Abstract only Hypothesis: Elevated anti-oxidized LDL IgG and its interaction with Fcgamma receptors (FcR) have been suggested to be associated with the progression of atherosclerosis. Four different classes of FcRs, FcRI, FcRII, FcRIII, and FcRIV, have been characterized in mice. Functionally, FcRs can be classified into the activating (FcRI, III, and IV) and inhibitory (FcRII) receptors. Previous finding from our lab and others have shown that deletion of activating Fcgamma receptors (I, III and IV) in apoE KO mice decreased atherosclerosis. This led to our hypothesis that deficiency of inhibitory FcRII exacerbates atherosclerosis. Methods and Results: We tested this hypothesis using apoE-FcRIIb double knockout (congenic to C57BL/6, FcRIIb B6 ) mice. On the contrary to our hypothesis, compared to apoE KO mice apoE-FcRIIb double knockout mice (FcRIIb B6 ) fed chow or high-fat diets did not show exacerbated atherosclerotic lesions (n=10/group).
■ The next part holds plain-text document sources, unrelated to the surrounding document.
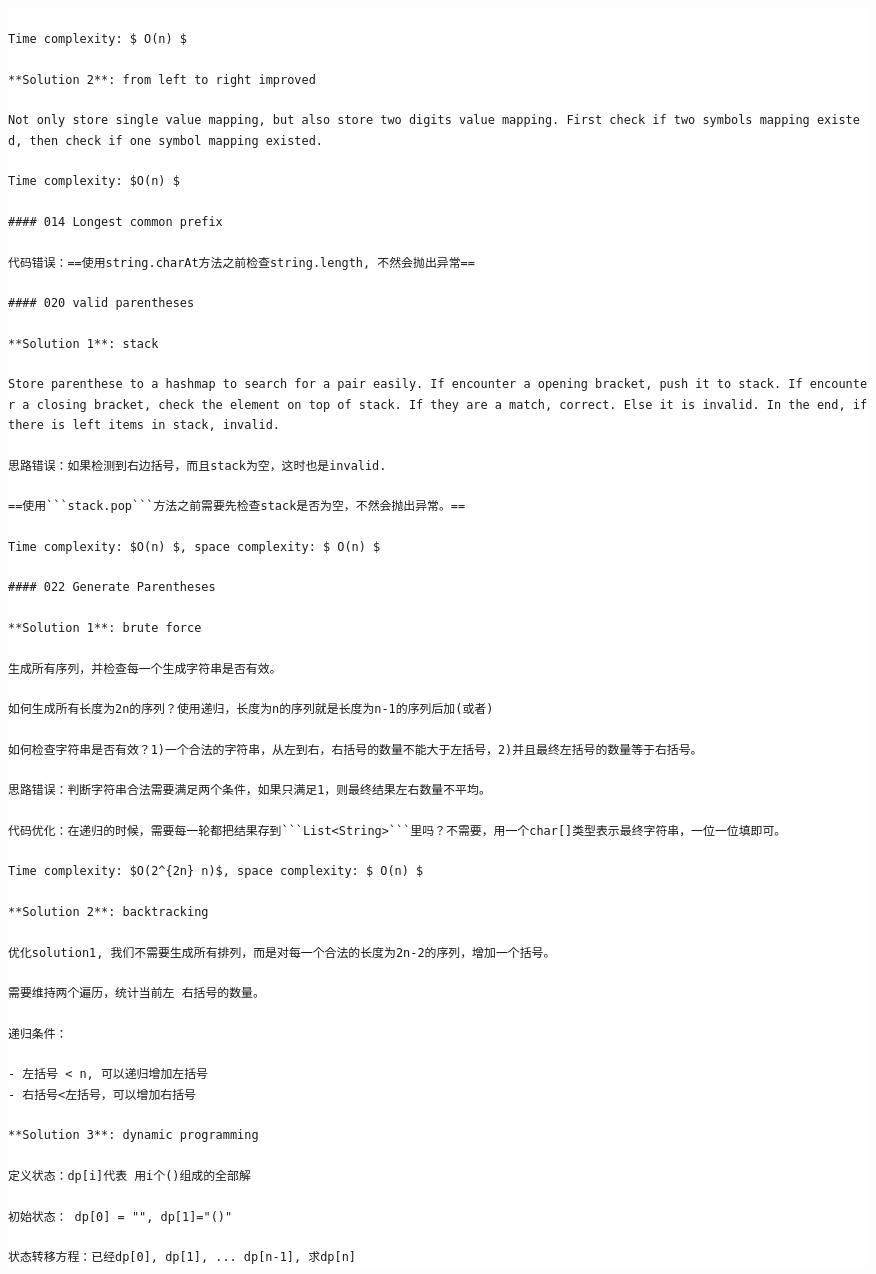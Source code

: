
 ```

Time complexity: $ O(n) $

**Solution 2**: from left to right improved

Not only store single value mapping, but also store two digits value mapping. First check if two symbols mapping existed, then check if one symbol mapping existed.

Time complexity: $O(n) $

#### 014 Longest common prefix

代码错误：==使用string.charAt方法之前检查string.length, 不然会抛出异常==

#### 020 valid parentheses

**Solution 1**: stack

Store parenthese to a hashmap to search for a pair easily. If encounter a opening bracket, push it to stack. If encounter a closing bracket, check the element on top of stack. If they are a match, correct. Else it is invalid. In the end, if there is left items in stack, invalid.

思路错误：如果检测到右边括号，而且stack为空，这时也是invalid.

==使用```stack.pop```方法之前需要先检查stack是否为空，不然会抛出异常。==

Time complexity: $O(n) $, space complexity: $ O(n) $

#### 022 Generate Parentheses

**Solution 1**: brute force

生成所有序列，并检查每一个生成字符串是否有效。

如何生成所有长度为2n的序列？使用递归，长度为n的序列就是长度为n-1的序列后加(或者)

如何检查字符串是否有效？1)一个合法的字符串，从左到右，右括号的数量不能大于左括号，2)并且最终左括号的数量等于右括号。

思路错误：判断字符串合法需要满足两个条件，如果只满足1，则最终结果左右数量不平均。

代码优化：在递归的时候，需要每一轮都把结果存到```List<String>```里吗？不需要，用一个char[]类型表示最终字符串，一位一位填即可。

Time complexity: $O(2^{2n} n)$, space complexity: $ O(n) $

**Solution 2**: backtracking

优化solution1, 我们不需要生成所有排列，而是对每一个合法的长度为2n-2的序列，增加一个括号。

需要维持两个遍历，统计当前左 右括号的数量。

递归条件：

- 左括号 < n, 可以递归增加左括号
- 右括号<左括号，可以增加右括号

**Solution 3**: dynamic programming

定义状态：dp[i]代表 用i个()组成的全部解

初始状态： dp[0] = "", dp[1]="()"

状态转移方程：已经dp[0], dp[1], ... dp[n-1], 求dp[n]

```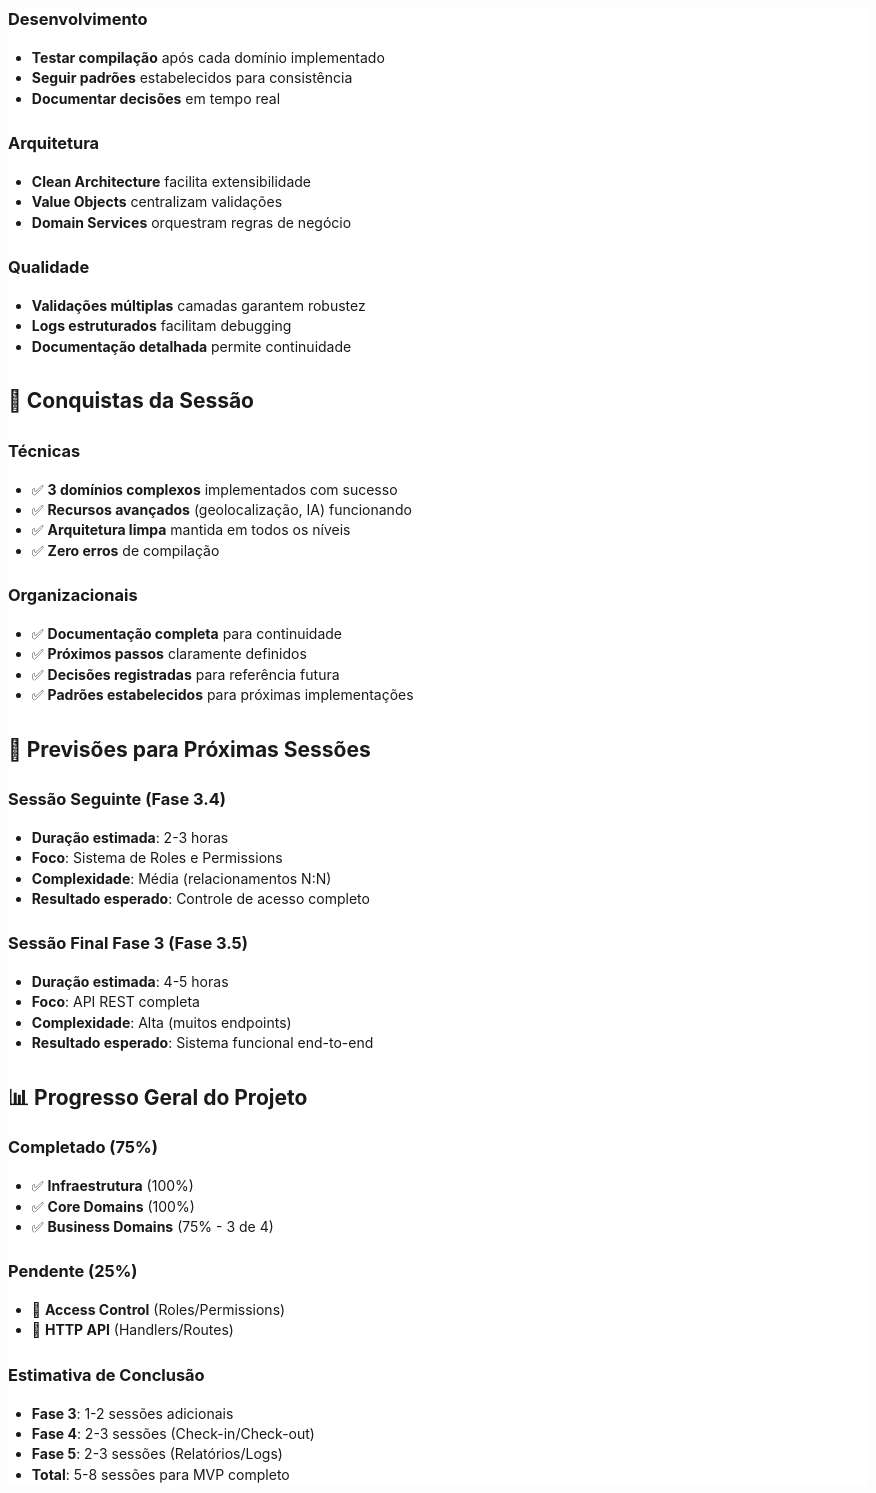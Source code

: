 ### Desenvolvimento
- **Testar compilação** após cada domínio implementado
- **Seguir padrões** estabelecidos para consistência
- **Documentar decisões** em tempo real

### Arquitetura
- **Clean Architecture** facilita extensibilidade
- **Value Objects** centralizam validações
- **Domain Services** orquestram regras de negócio

### Qualidade
- **Validações múltiplas** camadas garantem robustez
- **Logs estruturados** facilitam debugging
- **Documentação detalhada** permite continuidade

## 🎉 Conquistas da Sessão

### Técnicas
- ✅ **3 domínios complexos** implementados com sucesso
- ✅ **Recursos avançados** (geolocalização, IA) funcionando
- ✅ **Arquitetura limpa** mantida em todos os níveis
- ✅ **Zero erros** de compilação

### Organizacionais
- ✅ **Documentação completa** para continuidade
- ✅ **Próximos passos** claramente definidos
- ✅ **Decisões registradas** para referência futura
- ✅ **Padrões estabelecidos** para próximas implementações

## 🔮 Previsões para Próximas Sessões

### Sessão Seguinte (Fase 3.4)
- **Duração estimada**: 2-3 horas
- **Foco**: Sistema de Roles e Permissions
- **Complexidade**: Média (relacionamentos N:N)
- **Resultado esperado**: Controle de acesso completo

### Sessão Final Fase 3 (Fase 3.5)
- **Duração estimada**: 4-5 horas
- **Foco**: API REST completa
- **Complexidade**: Alta (muitos endpoints)
- **Resultado esperado**: Sistema funcional end-to-end

## 📊 Progresso Geral do Projeto

### Completado (75%)
- ✅ **Infraestrutura** (100%)
- ✅ **Core Domains** (100%)
- ✅ **Business Domains** (75% - 3 de 4)

### Pendente (25%)
- 🔄 **Access Control** (Roles/Permissions)
- 🔄 **HTTP API** (Handlers/Routes)

### Estimativa de Conclusão
- **Fase 3**: 1-2 sessões adicionais
- **Fase 4**: 2-3 sessões (Check-in/Check-out)
- **Fase 5**: 2-3 sessões (Relatórios/Logs)
- **Total**: 5-8 sessões para MVP completo
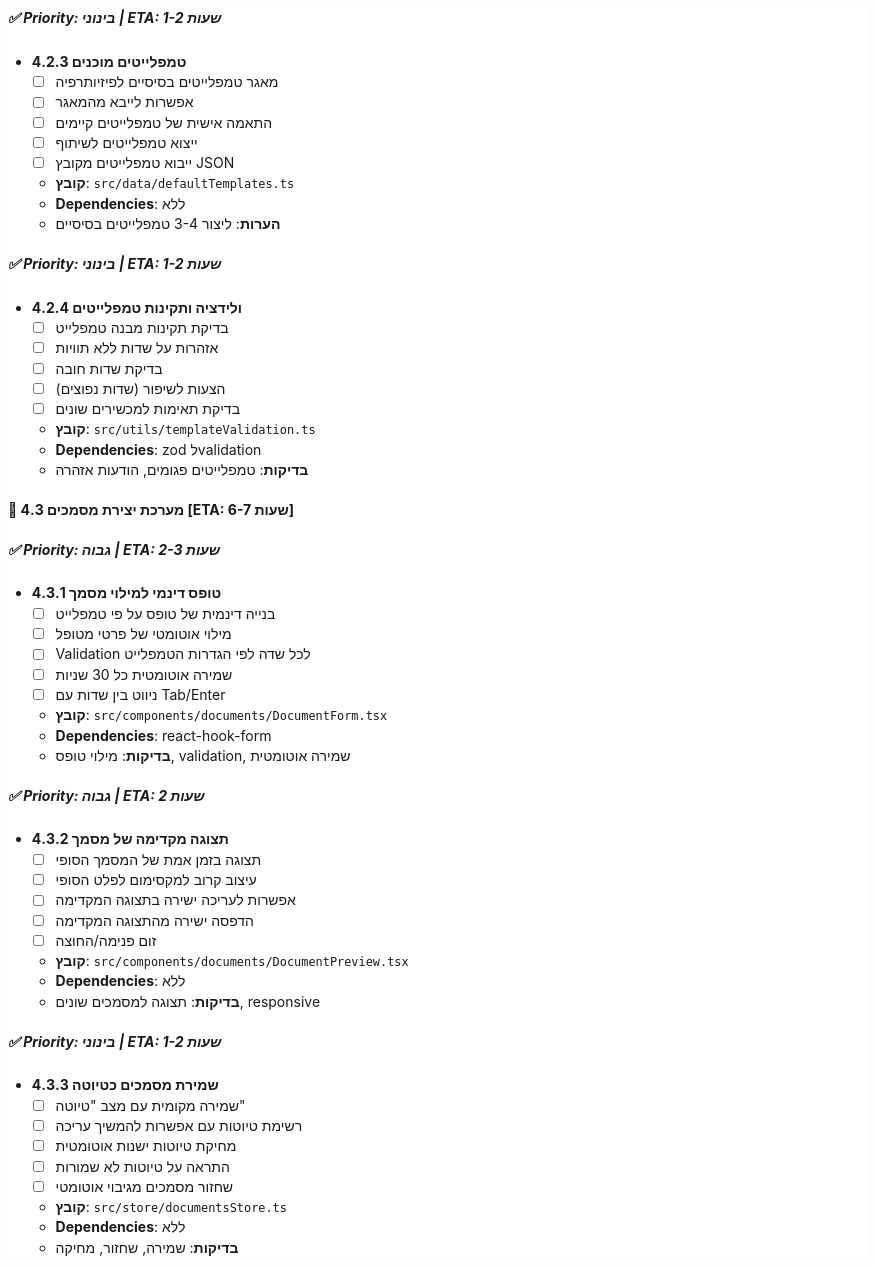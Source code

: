 ##### ✅ Priority: בינוני | ETA: 1-2 שעות
- **4.2.3 טמפלייטים מוכנים**
  - [ ] מאגר טמפלייטים בסיסיים לפיזיותרפיה
  - [ ] אפשרות לייבא מהמאגר
  - [ ] התאמה אישית של טמפלייטים קיימים
  - [ ] ייצוא טמפלייטים לשיתוף
  - [ ] ייבוא טמפלייטים מקובץ JSON
  - **קובץ**: `src/data/defaultTemplates.ts`
  - **Dependencies**: ללא
  - **הערות**: ליצור 3-4 טמפלייטים בסיסיים

##### ✅ Priority: בינוני | ETA: 1-2 שעות
- **4.2.4 ולידציה ותקינות טמפלייטים**
  - [ ] בדיקת תקינות מבנה טמפלייט
  - [ ] אזהרות על שדות ללא תוויות
  - [ ] בדיקת שדות חובה
  - [ ] הצעות לשיפור (שדות נפוצים)
  - [ ] בדיקת תאימות למכשירים שונים
  - **קובץ**: `src/utils/templateValidation.ts`
  - **Dependencies**: zod לvalidation
  - **בדיקות**: טמפלייטים פגומים, הודעות אזהרה

#### 📄 4.3 מערכת יצירת מסמכים [ETA: 6-7 שעות]

##### ✅ Priority: גבוה | ETA: 2-3 שעות
- **4.3.1 טופס דינמי למילוי מסמך**
  - [ ] בנייה דינמית של טופס על פי טמפלייט
  - [ ] מילוי אוטומטי של פרטי מטופל
  - [ ] Validation לכל שדה לפי הגדרות הטמפלייט
  - [ ] שמירה אוטומטית כל 30 שניות
  - [ ] ניווט בין שדות עם Tab/Enter
  - **קובץ**: `src/components/documents/DocumentForm.tsx`
  - **Dependencies**: react-hook-form
  - **בדיקות**: מילוי טופס, validation, שמירה אוטומטית

##### ✅ Priority: גבוה | ETA: 2 שעות
- **4.3.2 תצוגה מקדימה של מסמך**
  - [ ] תצוגה בזמן אמת של המסמך הסופי
  - [ ] עיצוב קרוב למקסימום לפלט הסופי
  - [ ] אפשרות לעריכה ישירה בתצוגה המקדימה
  - [ ] הדפסה ישירה מהתצוגה המקדימה
  - [ ] זום פנימה/החוצה
  - **קובץ**: `src/components/documents/DocumentPreview.tsx`
  - **Dependencies**: ללא
  - **בדיקות**: תצוגה למסמכים שונים, responsive

##### ✅ Priority: בינוני | ETA: 1-2 שעות
- **4.3.3 שמירת מסמכים כטיוטה**
  - [ ] שמירה מקומית עם מצב "טיוטה"
  - [ ] רשימת טיוטות עם אפשרות להמשיך עריכה
  - [ ] מחיקת טיוטות ישנות אוטומטית
  - [ ] התראה על טיוטות לא שמורות
  - [ ] שחזור מסמכים מגיבוי אוטומטי
  - **קובץ**: `src/store/documentsStore.ts`
  - **Dependencies**: ללא
  - **בדיקות**: שמירה, שחזור, מחיקה
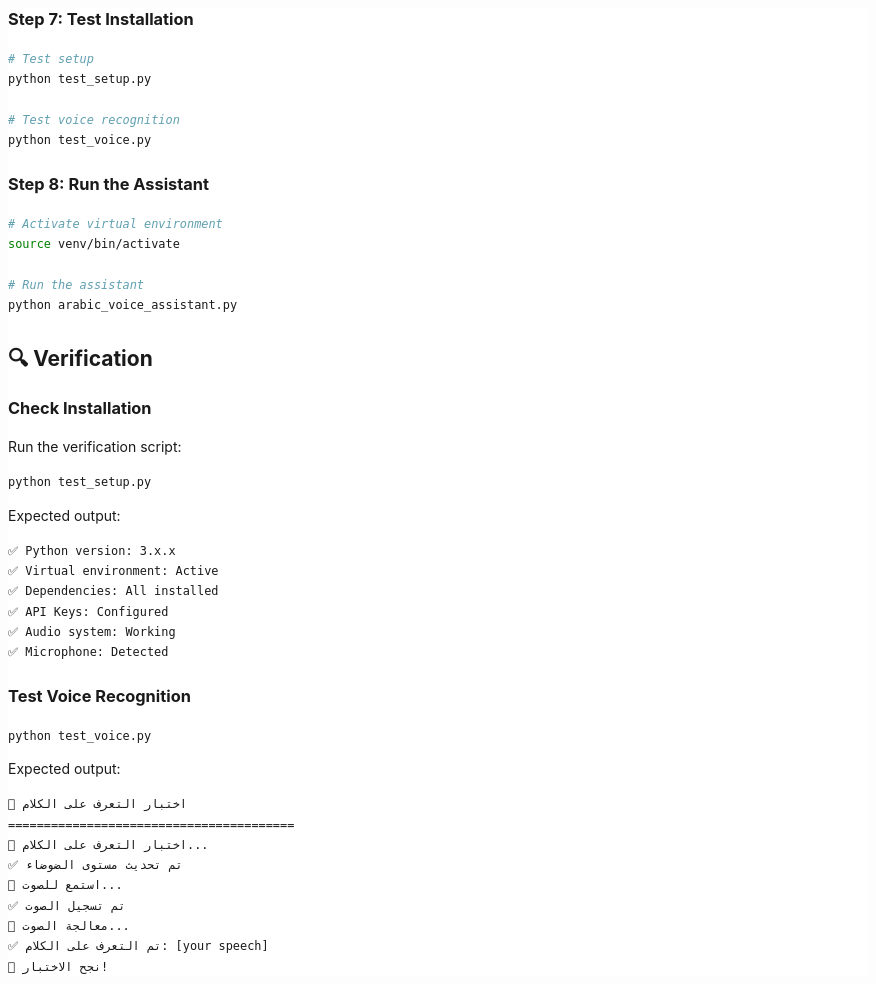 ### Step 7: Test Installation
```bash
# Test setup
python test_setup.py

# Test voice recognition
python test_voice.py
```

### Step 8: Run the Assistant
```bash
# Activate virtual environment
source venv/bin/activate

# Run the assistant
python arabic_voice_assistant.py
```

## 🔍 Verification

### Check Installation
Run the verification script:
```bash
python test_setup.py
```

Expected output:
```
✅ Python version: 3.x.x
✅ Virtual environment: Active
✅ Dependencies: All installed
✅ API Keys: Configured
✅ Audio system: Working
✅ Microphone: Detected
```

### Test Voice Recognition
```bash
python test_voice.py
```

Expected output:
```
🧪 اختبار التعرف على الكلام
========================================
🎤 اختبار التعرف على الكلام...
✅ تم تحديث مستوى الضوضاء
🎤 استمع للصوت...
✅ تم تسجيل الصوت
🔄 معالجة الصوت...
✅ تم التعرف على الكلام: [your speech]
🎉 نجح الاختبار!
```
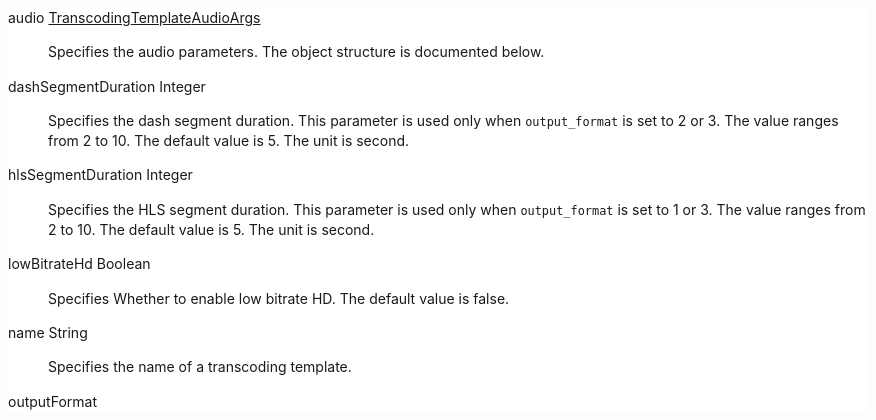 <div>
<pulumi-choosable type="language" values="java">
<dl class="resources-properties"><dt class="property-optional"
            title="Optional">
        <span id="state_audio_java">
<a data-swiftype-name="resource-property" data-swiftype-type="text" href="#state_audio_java" style="color: inherit; text-decoration: inherit;">audio</a>
</span>
        <span class="property-indicator"></span>
        <span class="property-type"><a href="#transcodingtemplateaudio">Transcoding<wbr>Template<wbr>Audio<wbr>Args</a></span>
    </dt>
    <dd><p>Specifies the audio parameters. The object structure is documented below.</p>
</dd><dt class="property-optional"
            title="Optional">
        <span id="state_dashsegmentduration_java">
<a data-swiftype-name="resource-property" data-swiftype-type="text" href="#state_dashsegmentduration_java" style="color: inherit; text-decoration: inherit;">dash<wbr>Segment<wbr>Duration</a>
</span>
        <span class="property-indicator"></span>
        <span class="property-type">Integer</span>
    </dt>
    <dd><p>Specifies the dash segment duration. This parameter is used only when <code>output_format</code>
is set to 2 or 3. The value ranges from 2 to 10. The default value is 5. The unit is second.</p>
</dd><dt class="property-optional"
            title="Optional">
        <span id="state_hlssegmentduration_java">
<a data-swiftype-name="resource-property" data-swiftype-type="text" href="#state_hlssegmentduration_java" style="color: inherit; text-decoration: inherit;">hls<wbr>Segment<wbr>Duration</a>
</span>
        <span class="property-indicator"></span>
        <span class="property-type">Integer</span>
    </dt>
    <dd><p>Specifies the HLS segment duration. This parameter is used only
when <code>output_format</code> is set to 1 or 3. The value ranges from 2 to 10. The default value is 5. The unit is second.</p>
</dd><dt class="property-optional"
            title="Optional">
        <span id="state_lowbitratehd_java">
<a data-swiftype-name="resource-property" data-swiftype-type="text" href="#state_lowbitratehd_java" style="color: inherit; text-decoration: inherit;">low<wbr>Bitrate<wbr>Hd</a>
</span>
        <span class="property-indicator"></span>
        <span class="property-type">Boolean</span>
    </dt>
    <dd><p>Specifies Whether to enable low bitrate HD. The default value is false.</p>
</dd><dt class="property-optional"
            title="Optional">
        <span id="state_name_java">
<a data-swiftype-name="resource-property" data-swiftype-type="text" href="#state_name_java" style="color: inherit; text-decoration: inherit;">name</a>
</span>
        <span class="property-indicator"></span>
        <span class="property-type">String</span>
    </dt>
    <dd><p>Specifies the name of a transcoding template.</p>
</dd><dt class="property-optional"
            title="Optional">
        <span id="state_outputformat_java">
<a data-swiftype-name="resource-property" data-swiftype-type="text" href="#state_outputformat_java" style="color: inherit; text-decoration: inherit;">output<wbr>Format</a>
</span>
        <span class="property-indicator"></span>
Our finding is in contrast to previous reports showing exacerbated lesions in apoE-FcRIIb mice in a mixed background (129s/v and C57BL/6, FcRIIb mixed ). Molecular mechanisms to understand the difference revealed that FcRIIb mixed mice showed more Th1 response (more IFN-gamma, TNF-alpha), while congenic FcRIIb B6 showed predominant Th2 responses (more IL-10, IL5, and IL-13). Moreover, anti-oxLDL IgG subtypes analyses showed elevated mIgG2a (Th1) response in FcRIIb mixed mice, while mIgG1 (Th2) levels were more predominant in FcRIIb B6 mice. Interestingly, circulating levels of autoantibodies, anti-nuclear antibodies, which have been implicated in autoimmune diseases such as lupus also was elevated in FcRIIb mixed compared to FcRIIb B6 mice. Conclusion: These findings revealed a novel paradigm that inhibitory FcRIIb does not directly contribute to atherosclerosis. However, in the presence of lupus susceptible gene loci, inhibitory FcRIIb exacerbates the progression of atherosclerosis. As FcRIIb polymorphism has been implicated in lupus susceptibility, the role of FcRIIb, as pro-atherosclerotic mediators in vivo in lupus-associated cardiovascular disease need to be investigated.